• Required work
Lines holding the word "https" are the ones to copy from the data below.

(Saved entries)

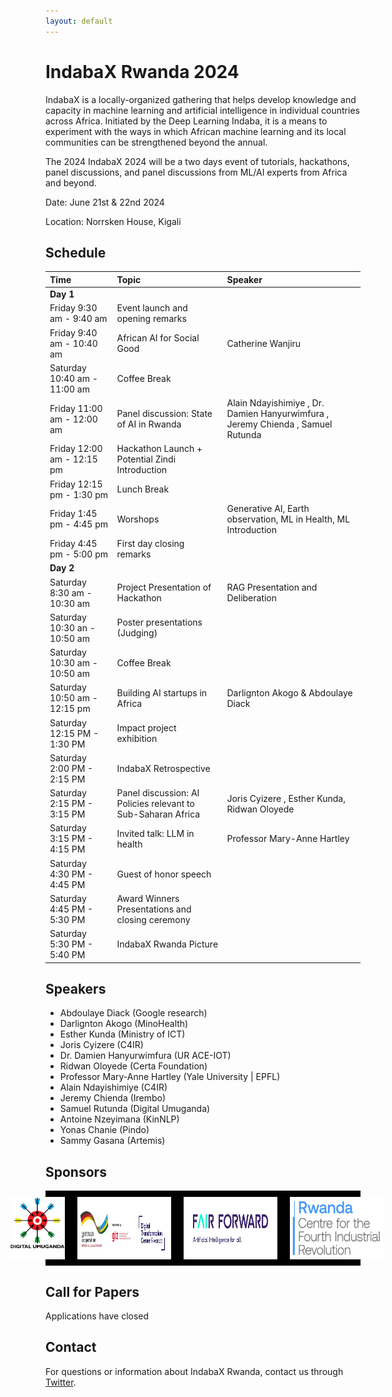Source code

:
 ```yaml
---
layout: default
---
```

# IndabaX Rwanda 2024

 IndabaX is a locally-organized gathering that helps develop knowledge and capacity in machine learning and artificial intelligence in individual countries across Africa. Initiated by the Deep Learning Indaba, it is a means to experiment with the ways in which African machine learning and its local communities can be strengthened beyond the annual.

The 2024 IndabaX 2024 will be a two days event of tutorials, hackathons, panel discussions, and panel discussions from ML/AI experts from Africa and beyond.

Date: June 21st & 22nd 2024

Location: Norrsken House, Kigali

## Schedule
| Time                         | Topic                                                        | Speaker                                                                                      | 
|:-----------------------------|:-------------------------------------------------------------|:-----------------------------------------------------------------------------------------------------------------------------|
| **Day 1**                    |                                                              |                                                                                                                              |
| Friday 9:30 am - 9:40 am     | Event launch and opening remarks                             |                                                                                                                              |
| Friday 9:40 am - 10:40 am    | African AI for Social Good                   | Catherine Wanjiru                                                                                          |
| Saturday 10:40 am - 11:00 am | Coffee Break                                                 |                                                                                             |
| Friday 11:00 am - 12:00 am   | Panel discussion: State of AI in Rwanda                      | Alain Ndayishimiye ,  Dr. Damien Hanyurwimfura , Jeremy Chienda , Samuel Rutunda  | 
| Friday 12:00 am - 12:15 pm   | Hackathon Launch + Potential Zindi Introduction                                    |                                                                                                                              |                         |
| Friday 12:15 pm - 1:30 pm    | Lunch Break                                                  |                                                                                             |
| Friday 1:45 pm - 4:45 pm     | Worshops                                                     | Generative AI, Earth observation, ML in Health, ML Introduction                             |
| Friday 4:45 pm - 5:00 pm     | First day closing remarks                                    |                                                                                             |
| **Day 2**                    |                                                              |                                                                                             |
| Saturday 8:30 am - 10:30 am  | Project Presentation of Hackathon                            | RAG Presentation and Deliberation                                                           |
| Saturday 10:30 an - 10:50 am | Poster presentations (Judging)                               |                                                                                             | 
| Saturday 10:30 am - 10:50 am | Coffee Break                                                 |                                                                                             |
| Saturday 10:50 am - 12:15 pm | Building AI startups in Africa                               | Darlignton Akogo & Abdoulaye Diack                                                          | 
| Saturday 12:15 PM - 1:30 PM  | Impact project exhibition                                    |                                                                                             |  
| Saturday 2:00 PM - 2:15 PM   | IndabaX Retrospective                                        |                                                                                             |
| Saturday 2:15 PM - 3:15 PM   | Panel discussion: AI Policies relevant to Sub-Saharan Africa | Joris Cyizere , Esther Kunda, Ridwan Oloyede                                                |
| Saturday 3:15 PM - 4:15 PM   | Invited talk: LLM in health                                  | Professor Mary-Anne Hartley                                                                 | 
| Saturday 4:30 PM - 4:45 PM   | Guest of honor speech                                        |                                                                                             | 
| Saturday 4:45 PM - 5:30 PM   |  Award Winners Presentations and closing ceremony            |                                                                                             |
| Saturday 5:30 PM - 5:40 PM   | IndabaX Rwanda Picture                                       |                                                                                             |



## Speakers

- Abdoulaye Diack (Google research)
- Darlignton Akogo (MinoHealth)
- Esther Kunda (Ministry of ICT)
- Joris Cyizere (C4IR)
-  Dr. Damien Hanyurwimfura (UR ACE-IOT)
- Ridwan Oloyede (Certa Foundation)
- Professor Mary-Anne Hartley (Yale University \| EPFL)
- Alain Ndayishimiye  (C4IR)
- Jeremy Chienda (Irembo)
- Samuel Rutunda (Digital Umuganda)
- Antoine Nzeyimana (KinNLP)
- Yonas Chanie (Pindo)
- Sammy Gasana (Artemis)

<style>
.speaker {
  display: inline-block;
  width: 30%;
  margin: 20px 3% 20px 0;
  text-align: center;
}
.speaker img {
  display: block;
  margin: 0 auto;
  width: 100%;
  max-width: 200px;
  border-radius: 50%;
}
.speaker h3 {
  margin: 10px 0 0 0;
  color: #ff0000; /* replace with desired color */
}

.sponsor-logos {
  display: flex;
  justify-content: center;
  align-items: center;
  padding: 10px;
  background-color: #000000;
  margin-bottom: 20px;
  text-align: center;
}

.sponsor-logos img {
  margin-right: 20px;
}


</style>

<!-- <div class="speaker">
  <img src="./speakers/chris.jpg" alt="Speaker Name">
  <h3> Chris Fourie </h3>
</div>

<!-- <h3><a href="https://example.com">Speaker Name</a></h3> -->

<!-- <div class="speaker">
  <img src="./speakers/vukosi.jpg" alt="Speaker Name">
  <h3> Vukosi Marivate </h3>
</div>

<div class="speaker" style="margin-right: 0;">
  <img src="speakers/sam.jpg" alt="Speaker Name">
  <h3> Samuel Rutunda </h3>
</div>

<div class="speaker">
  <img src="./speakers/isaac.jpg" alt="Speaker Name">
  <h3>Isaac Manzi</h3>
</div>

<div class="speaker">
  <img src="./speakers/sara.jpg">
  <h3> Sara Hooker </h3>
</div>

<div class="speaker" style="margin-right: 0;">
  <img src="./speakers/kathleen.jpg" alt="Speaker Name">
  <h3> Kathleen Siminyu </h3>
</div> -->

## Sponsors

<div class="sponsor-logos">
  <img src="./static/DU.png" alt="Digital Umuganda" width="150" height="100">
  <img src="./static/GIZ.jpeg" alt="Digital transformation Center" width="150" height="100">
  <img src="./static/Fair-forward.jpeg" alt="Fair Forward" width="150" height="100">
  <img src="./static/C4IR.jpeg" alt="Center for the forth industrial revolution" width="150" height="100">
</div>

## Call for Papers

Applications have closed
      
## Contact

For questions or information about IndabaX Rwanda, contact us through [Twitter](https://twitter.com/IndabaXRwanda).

• Answer to the exercise
<!-- <h3><a href="https://example.com">Speaker Name</a></h3> -->
For questions or information about IndabaX Rwanda, contact us through [Twitter](https://twitter.com/IndabaXRwanda).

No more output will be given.